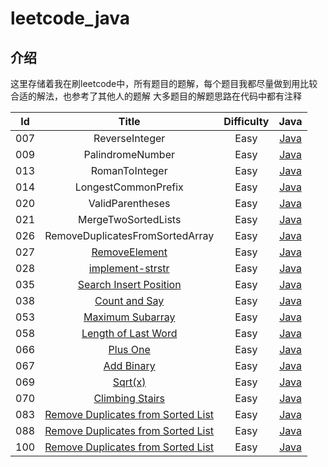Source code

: # leetcode_java



## 介绍

这里存储着我在刷leetcode中，所有题目的题解，每个题目我都尽量做到用比较合适的解法，也参考了其他人的题解
大多题目的解题思路在代码中都有注释

|  Id  |              Title              | Difficulty |                             Java                             |
| :--: | :-----------------------------: | :--------: | :----------------------------------------------------------: |
| 007  |       ReverseInteger        |    Easy    | [Java](https://github.com/ZhuMoJian/leetcode_java/blob/master/src/ReverseInteger_007.java) |
| 009  |      PalindromeNumber       |    Easy    | [Java](https://github.com/ZhuMoJian/leetcode_java/blob/master/src/PalindromeNumber_009.java) |
| 013  |         RomanToInteger          |    Easy    | [Java](https://github.com/ZhuMoJian/leetcode_java/blob/master/src/RomanToInteger_013.java) |
| 014  |       LongestCommonPrefix       |    Easy    | [Java](https://github.com/ZhuMoJian/leetcode_java/blob/master/src/LongestCommonPrefix_014.java) |
| 020  |        ValidParentheses         |    Easy    | [Java](https://github.com/ZhuMoJian/leetcode_java/blob/master/src/ValidParentheses_020.java) |
| 021  |       MergeTwoSortedLists       |    Easy    | [Java](https://github.com/ZhuMoJian/leetcode_java/blob/master/src/MergeTwoSortedLists_021.java) |
| 026  | RemoveDuplicatesFromSortedArray |    Easy    | [Java](https://github.com/ZhuMoJian/leetcode_java/blob/master/src/RemoveDuplicatesFromSortedArray_026.java) |
| 027  | [RemoveElement](https://leetcode-cn.com/problems/remove-element/description/) |    Easy    | [Java](https://github.com/ZhuMoJian/leetcode_java/blob/master/src/RemoveElement_027.java) |
| 028  | [implement-strstr](https://leetcode-cn.com/problems/implement-strstr/description/) |    Easy    | [Java](https://github.com/ZhuMoJian/leetcode_java/blob/master/src/ImplementStrStr_028.java) |
| 035  | [Search Insert Position](https://leetcode-cn.com/problems/search-insert-position/description/) |    Easy    | [Java](https://github.com/ZhuMoJian/leetcode_java/blob/master/src/SearchInsertPosition_035.java) |
| 038  | [Count and Say](https://leetcode-cn.com/problems/count-and-say/description/) |    Easy    | [Java](https://github.com/ZhuMoJian/leetcode_java/blob/master/src/CountAndSay_038.java) |
| 053  | [Maximum Subarray](https://leetcode-cn.com/problems/maximum-subarray/description/) |    Easy    | [Java](https://github.com/ZhuMoJian/leetcode_java/blob/master/src/MaximumSubarray_053.java) |
| 058  | [Length of Last Word](https://leetcode-cn.com/problems/length-of-last-word/description/) |    Easy    | [Java](https://github.com/ZhuMoJian/leetcode_java/blob/master/src/LengthOfLastWord_058.java) |
| 066  | [Plus One](https://leetcode-cn.com/problems/plus-one/description/) |    Easy    | [Java](https://github.com/ZhuMoJian/leetcode_java/blob/master/src/PlusOne_066.java) |
| 067  | [Add Binary](https://leetcode-cn.com/problems/add-binary/description/) |    Easy    | [Java](https://github.com/ZhuMoJian/leetcode_java/blob/master/src/AddBinary_067.java) |
| 069  | [Sqrt(x)](https://leetcode-cn.com/problems/sqrtx/description/) |    Easy    | [Java](https://github.com/ZhuMoJian/leetcode_java/blob/master/src/Sqrtx_069.java) |
| 070  | [Climbing Stairs](https://leetcode-cn.com/problems/climbing-stairs/description/) |    Easy    | [Java](https://github.com/ZhuMoJian/leetcode_java/blob/master/src/ClimbingStairs_070.java) |
| 083  | [Remove Duplicates from Sorted List](https://leetcode-cn.com/problems/remove-duplicates-from-sorted-list/description/) |    Easy    | [Java](https://github.com/ZhuMoJian/leetcode_java/blob/master/src/RemoveDuplicateFromSortedList_083.java) |
| 088  | [Remove Duplicates from Sorted List](https://leetcode-cn.com/problems/merge-sorted-array/description/) |    Easy    | [Java](https://github.com/ZhuMoJian/leetcode_java/blob/master/src/MergeSortedArray_088.java) |
| 100  | [Remove Duplicates from Sorted List](https://leetcode-cn.com/problems/same-tree/description/) |    Easy    | [Java](https://github.com/ZhuMoJian/leetcode_java/blob/master/src/SameTree_100.java) |


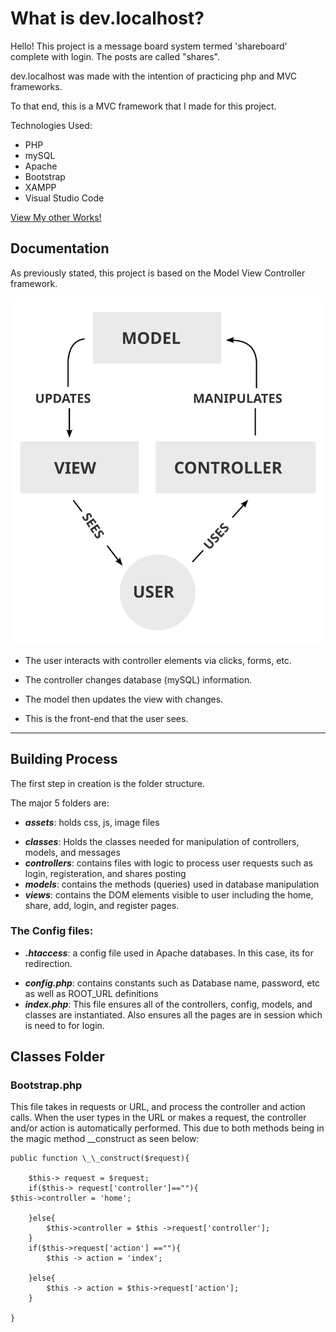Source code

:# What is dev.localhost?

Hello!
This project is a message board system termed 'shareboard' complete with login. The posts are called "shares".

dev.localhost was made with the intention of practicing php and MVC frameworks.

To that end, this is a MVC framework that I made for this project.

Technologies Used:

- PHP
- mySQL
- Apache
- Bootstrap
- XAMPP
- Visual Studio Code

[View My other Works!](https://www.helloleelacey.com)

## Documentation

As previously stated, this project is based on the Model View Controller framework.

![MVC framework Diagram](/assets/images/MVC-Process.svg)

- The user interacts with controller elements via clicks, forms, etc.

- The controller changes database (mySQL) information.

- The model then updates the view with changes.

- This is the front-end that the user sees.

---

## Building Process

The first step in creation is the folder structure.

The major 5 folders are:

- **_assets_**: holds css, js, image files

* **_classes_**: Holds the classes needed for manipulation of controllers, models, and messages
* **_controllers_**: contains files with logic to process user requests such as login, registeration, and shares posting
* **_models_**: contains the methods (queries) used in database manipulation
* **_views_**: contains the DOM elements visible to user including the home, share, add, login, and register pages.

### The Config files:

- **_.htaccess_**: a config file used in Apache databases. In this case, its for redirection.

* **_config.php_**: contains constants such as Database name, password, etc as well as ROOT_URL definitions
* **_index.php_**: This file ensures all of the controllers, config, models, and classes are instantiated. Also ensures all the pages are in session which is need to for login.

## Classes Folder

### Bootstrap.php

This file takes in requests or URL, and process the controller and action calls. When the user types in the URL or makes a request, the controller and/or action is automatically performed. This due to both methods being in the magic method \_\_construct as seen below:

    public function \_\_construct($request){

        $this-> request = $request;
        if($this-> request['controller']==""){
    $this->controller = 'home';

        }else{
            $this->controller = $this ->request['controller'];
        }
        if($this->request['action'] ==""){
            $this -> action = 'index';

        }else{
            $this -> action = $this->request['action'];
        }

    }
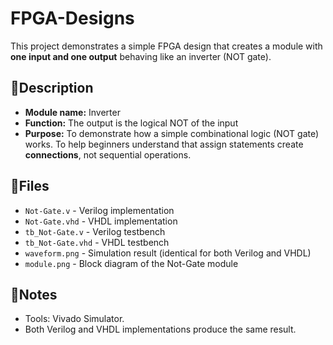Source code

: # FPGA-Designs
This project demonstrates a simple FPGA design that creates a module with **one input and one output** behaving like an inverter (NOT gate).

## 📌Description
- **Module name:**  Inverter
- **Function:**     The output is the logical NOT of the input
- **Purpose:**      To demonstrate how a simple combinational logic (NOT gate) works.
                    To help beginners understand that assign statements create **connections**, not sequential operations.

## 📂Files
- `Not-Gate.v`        - Verilog   implementation
- `Not-Gate.vhd`      - VHDL      implementation
- `tb_Not-Gate.v`     - Verilog   testbench
- `tb_Not-Gate.vhd`   - VHDL      testbench
- `waveform.png`      - Simulation result (identical for both Verilog and VHDL)
- `module.png`        - Block diagram of the Not-Gate module

## 📝Notes
- Tools:    Vivado Simulator.
- Both Verilog and VHDL implementations produce the same result.
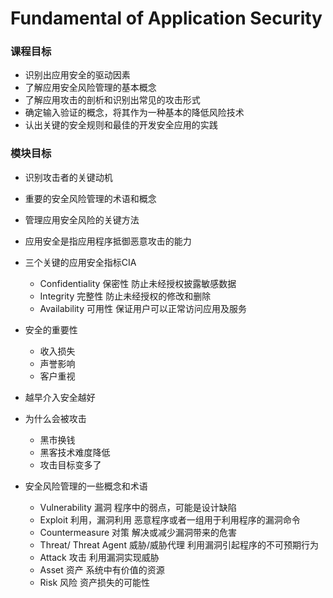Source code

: # Fundamental of Application Security

### 课程目标

* 识别出应用安全的驱动因素
* 了解应用安全风险管理的基本概念
* 了解应用攻击的剖析和识别出常见的攻击形式
* 确定输入验证的概念，将其作为一种基本的降低风险技术
* 认出关键的安全规则和最佳的开发安全应用的实践

### 模块目标

* 识别攻击者的关键动机
* 重要的安全风险管理的术语和概念
* 管理应用安全风险的关键方法

* 应用安全是指应用程序抵御恶意攻击的能力

* 三个关键的应用安全指标CIA
  * Confidentiality 保密性 防止未经授权披露敏感数据
  * Integrity 完整性 防止未经授权的修改和删除
  * Availability 可用性 保证用户可以正常访问应用及服务
* 安全的重要性
  * 收入损失
  * 声誉影响
  * 客户重视
* 越早介入安全越好
* 为什么会被攻击
  * 黑市换钱
  * 黑客技术难度降低
  * 攻击目标变多了
* 安全风险管理的一些概念和术语
  * Vulnerability 漏洞 程序中的弱点，可能是设计缺陷
  * Exploit 利用，漏洞利用   恶意程序或者一组用于利用程序的漏洞命令
  * Countermeasure 对策 解决或减少漏洞带来的危害
  * Threat/ Threat Agent 威胁/威胁代理 利用漏洞引起程序的不可预期行为
  * Attack 攻击 利用漏洞实现威胁
  * Asset 资产 系统中有价值的资源
  * Risk 风险 资产损失的可能性



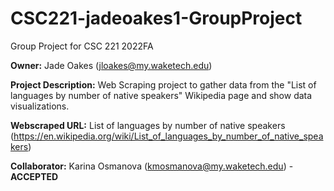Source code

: # CSC221-jadeoakes1-GroupProject
Group Project for CSC 221 2022FA

__Owner:__ Jade Oakes (jloakes@my.waketech.edu)

__Project Description:__ Web Scraping project to gather data from the "List of languages by number of native speakers" Wikipedia page and show data visualizations.


__Webscraped URL:__ List of languages by number of native speakers (https://en.wikipedia.org/wiki/List_of_languages_by_number_of_native_speakers)

__Collaborator:__ Karina Osmanova (kmosmanova@my.waketech.edu) - __ACCEPTED__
########################################
Assignment: Show each line in the data where the string "simple" appears.

Completed exercise:
This project demonstrates a simple FPGA design that creates a module with **one input and one output** behaving like an inverter (NOT gate).
- **Purpose:**      To demonstrate how a simple combinational logic (NOT gate) works.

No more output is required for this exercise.